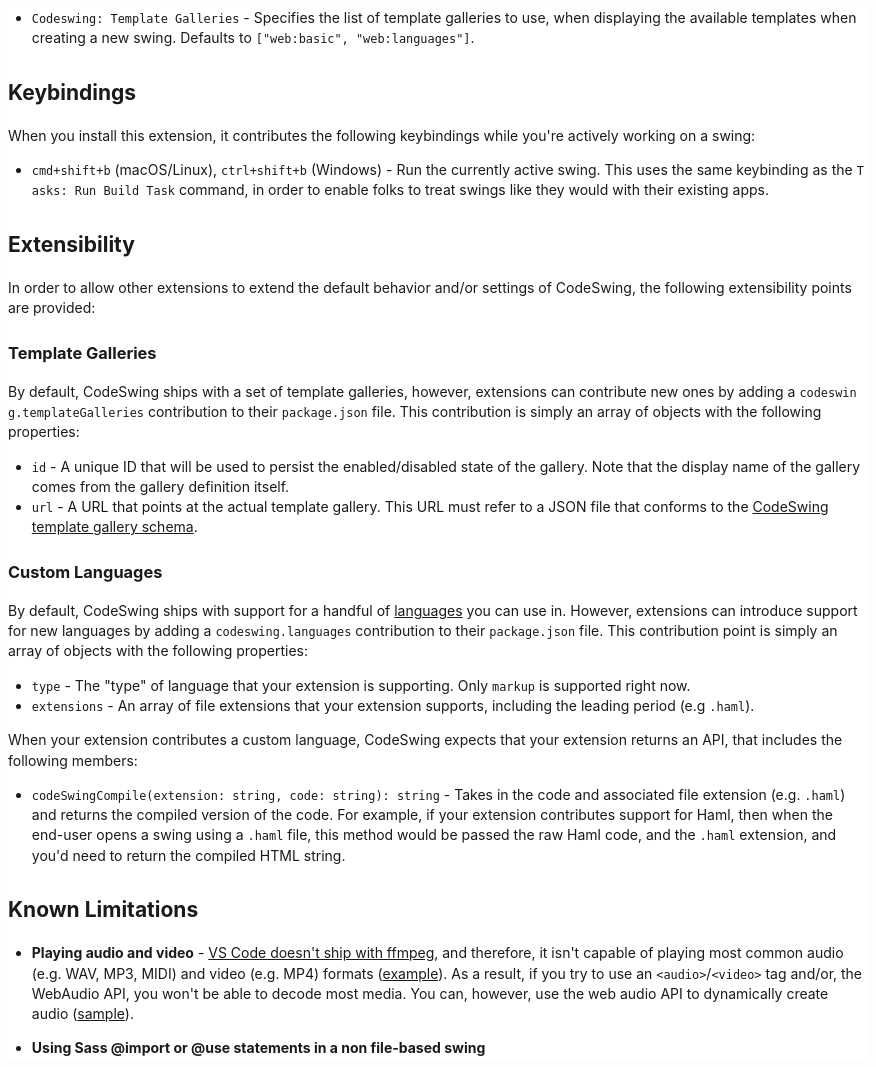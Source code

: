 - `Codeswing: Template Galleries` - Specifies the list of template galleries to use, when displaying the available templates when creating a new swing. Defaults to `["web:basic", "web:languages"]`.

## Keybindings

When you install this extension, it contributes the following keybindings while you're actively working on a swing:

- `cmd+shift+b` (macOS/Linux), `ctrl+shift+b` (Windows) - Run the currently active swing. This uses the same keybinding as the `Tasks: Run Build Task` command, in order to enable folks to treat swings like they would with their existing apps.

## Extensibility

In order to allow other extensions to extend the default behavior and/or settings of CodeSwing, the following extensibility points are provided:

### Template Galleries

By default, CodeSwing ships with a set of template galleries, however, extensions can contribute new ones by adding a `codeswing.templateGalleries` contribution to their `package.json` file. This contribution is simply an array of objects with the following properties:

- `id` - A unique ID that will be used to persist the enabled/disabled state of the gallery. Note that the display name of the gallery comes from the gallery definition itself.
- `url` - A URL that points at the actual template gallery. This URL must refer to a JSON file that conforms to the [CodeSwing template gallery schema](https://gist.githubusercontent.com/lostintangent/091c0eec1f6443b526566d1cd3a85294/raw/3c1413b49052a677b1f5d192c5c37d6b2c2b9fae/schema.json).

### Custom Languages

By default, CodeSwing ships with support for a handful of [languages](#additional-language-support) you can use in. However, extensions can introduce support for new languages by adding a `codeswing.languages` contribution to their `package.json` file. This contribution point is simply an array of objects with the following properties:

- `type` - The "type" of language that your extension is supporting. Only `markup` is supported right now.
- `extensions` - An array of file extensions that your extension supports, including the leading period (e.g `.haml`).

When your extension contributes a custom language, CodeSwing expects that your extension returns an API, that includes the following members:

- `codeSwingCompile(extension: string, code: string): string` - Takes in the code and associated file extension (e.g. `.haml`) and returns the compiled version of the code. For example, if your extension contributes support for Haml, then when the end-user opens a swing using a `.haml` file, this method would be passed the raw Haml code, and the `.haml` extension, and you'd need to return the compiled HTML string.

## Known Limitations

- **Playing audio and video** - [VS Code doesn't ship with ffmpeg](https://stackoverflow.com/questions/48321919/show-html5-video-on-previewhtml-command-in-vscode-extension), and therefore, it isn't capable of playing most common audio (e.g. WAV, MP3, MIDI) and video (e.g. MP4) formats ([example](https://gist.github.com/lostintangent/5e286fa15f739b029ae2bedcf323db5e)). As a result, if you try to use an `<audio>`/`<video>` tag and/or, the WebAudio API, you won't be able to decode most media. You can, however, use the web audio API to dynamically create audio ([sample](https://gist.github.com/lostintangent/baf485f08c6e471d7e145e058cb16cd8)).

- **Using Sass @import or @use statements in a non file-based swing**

◆ Exercise details: Write out again exactly the lines from the start of the data above through the line containing "supported right now.", inclusive, excluding any pictures.

◆ Task solution:
Source code

: - `Codeswing: Template Galleries` - Specifies the list of template galleries to use, when displaying the available templates when creating a new swing. Defaults to `["web:basic", "web:languages"]`.

## Keybindings

When you install this extension, it contributes the following keybindings while you're actively working on a swing:

- `cmd+shift+b` (macOS/Linux), `ctrl+shift+b` (Windows) - Run the currently active swing. This uses the same keybinding as the `Tasks: Run Build Task` command, in order to enable folks to treat swings like they would with their existing apps.

## Extensibility

In order to allow other extensions to extend the default behavior and/or settings of CodeSwing, the following extensibility points are provided:

### Template Galleries

By default, CodeSwing ships with a set of template galleries, however, extensions can contribute new ones by adding a `codeswing.templateGalleries` contribution to their `package.json` file. This contribution is simply an array of objects with the following properties:

- `id` - A unique ID that will be used to persist the enabled/disabled state of the gallery. Note that the display name of the gallery comes from the gallery definition itself.
- `url` - A URL that points at the actual template gallery. This URL must refer to a JSON file that conforms to the [CodeSwing template gallery schema](https://gist.githubusercontent.com/lostintangent/091c0eec1f6443b526566d1cd3a85294/raw/3c1413b49052a677b1f5d192c5c37d6b2c2b9fae/schema.json).

### Custom Languages

By default, CodeSwing ships with support for a handful of [languages](#additional-language-support) you can use in. However, extensions can introduce support for new languages by adding a `codeswing.languages` contribution to their `package.json` file. This contribution point is simply an array of objects with the following properties:

- `type` - The "type" of language that your extension is supporting. Only `markup` is supported right now.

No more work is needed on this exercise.